• _Your objective_: Output the records precisely as they stand. Pictures are to be skipped.
Data shown Block Start
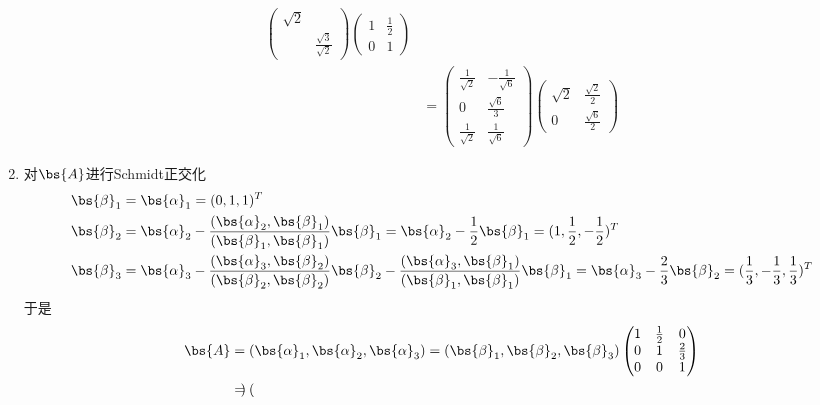 \documentclass[12pt, a4paper, oneside, UTF8]{ctexbook}
\begin{document}
\begin{solution}
\begin{enumerate}[label=(\arabic*)]
\begin{align*}
\begin{pmatrix}
                \sqrt{2} & \\
                & \frac{\sqrt{3}}{\sqrt{2}}
            \end{pmatrix}
                \begin{pmatrix}
                    1 &\frac{1}{2}\\
                    0 & 1
            \end{pmatrix}\\
            &=\begin{pmatrix}
                \frac{1}{\sqrt{2}}& -\frac{1}{\sqrt{6}}\\
                0& \frac{\sqrt{6}}{3}\\
                \frac{1}{\sqrt{2}}&\frac{1}{\sqrt{6}}
            \end{pmatrix}
            \begin{pmatrix}
                \sqrt{2} &\frac{\sqrt{2}}{2}\\
                0 & \frac{\sqrt{6}}{2}
            \end{pmatrix}
        \end{align*}
        \item 对$\bs{A}$进行Schmidt正交化
        \begin{align*}
            \bs{\beta}_1&=\bs{\alpha}_1=(0,1,1)^T\\
            \bs{\beta}_2&=\bs{\alpha}_2-\frac{(\bs{\alpha}_2,\bs{\beta}_1)}{(\bs{\beta}_1,\bs{\beta}_1)}\bs{\beta}_1
            =\bs{\alpha}_2-\frac{1}{2}\bs{\beta}_1=
            (1,\frac{1}{2},-\frac{1}{2})^T\\
            \bs{\beta}_3&=\bs{\alpha}_3
            -\frac{(\bs{\alpha}_3,\bs{\beta}_2)}{(\bs{\beta}_2,\bs{\beta}_2)}\bs{\beta}_2
            -\frac{(\bs{\alpha}_3,\bs{\beta}_1)}{(\bs{\beta}_1,\bs{\beta}_1)}\bs{\beta}_1
            =\bs{\alpha}_3-\frac{2}{3}\bs{\beta}_2=
            (\frac{1}{3},-\frac{1}{3},\frac{1}{3})^T
        \end{align*}
        于是
        \begin{align*}
            \bs{A}
            &=(\bs{\alpha}_1,\bs{\alpha}_2,\bs{\alpha}_3)
            =(\bs{\beta}_1,\bs{\beta}_2,\bs{\beta}_3)
            \begin{pmatrix}
                1 &\frac{1}{2}&0\\
                0 & 1&\frac{2}{3} \\
                0&0&1
            \end{pmatrix}\\
            &=\begin{pmatrix}

\end{pmatrix}
\end{align*}
\end{enumerate}
\end{solution}
\end{document}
Data shown Block End
• _Response box_:
 \documentclass[12pt, a4paper, oneside, UTF8]{ctexbook}
\begin{document}
\begin{solution}
\begin{enumerate}[label=(\arabic*)]
\begin{align*}
\begin{pmatrix}
                \sqrt{2} & \\
                & \frac{\sqrt{3}}{\sqrt{2}}
            \end{pmatrix}
                \begin{pmatrix}
                    1 &\frac{1}{2}\\
                    0 & 1
            \end{pmatrix}\\
            &=\begin{pmatrix}
                \frac{1}{\sqrt{2}}& -\frac{1}{\sqrt{6}}\\
                0& \frac{\sqrt{6}}{3}\\
                \frac{1}{\sqrt{2}}&\frac{1}{\sqrt{6}}
            \end{pmatrix}
            \begin{pmatrix}
                \sqrt{2} &\frac{\sqrt{2}}{2}\\
                0 & \frac{\sqrt{6}}{2}
            \end{pmatrix}
        \end{align*}
        \item 对$\bs{A}$进行Schmidt正交化
        \begin{align*}
            \bs{\beta}_1&=\bs{\alpha}_1=(0,1,1)^T\\
            \bs{\beta}_2&=\bs{\alpha}_2-\frac{(\bs{\alpha}_2,\bs{\beta}_1)}{(\bs{\beta}_1,\bs{\beta}_1)}\bs{\beta}_1
            =\bs{\alpha}_2-\frac{1}{2}\bs{\beta}_1=
            (1,\frac{1}{2},-\frac{1}{2})^T\\
            \bs{\beta}_3&=\bs{\alpha}_3
            -\frac{(\bs{\alpha}_3,\bs{\beta}_2)}{(\bs{\beta}_2,\bs{\beta}_2)}\bs{\beta}_2
            -\frac{(\bs{\alpha}_3,\bs{\beta}_1)}{(\bs{\beta}_1,\bs{\beta}_1)}\bs{\beta}_1
            =\bs{\alpha}_3-\frac{2}{3}\bs{\beta}_2=
            (\frac{1}{3},-\frac{1}{3},\frac{1}{3})^T
        \end{align*}
        于是
        \begin{align*}
            \bs{A}
            &=(\bs{\alpha}_1,\bs{\alpha}_2,\bs{\alpha}_3)
            =(\bs{\beta}_1,\bs{\beta}_2,\bs{\beta}_3)
            \begin{pmatrix}
                1 &\frac{1}{2}&0\\
                0 & 1&\frac{2}{3} \\
                0&0&1
            \end{pmatrix}\\
            &=\begin{pmatrix}

\end{pmatrix}
\end{align*}
\end{enumerate}
\end{solution}
\end{document}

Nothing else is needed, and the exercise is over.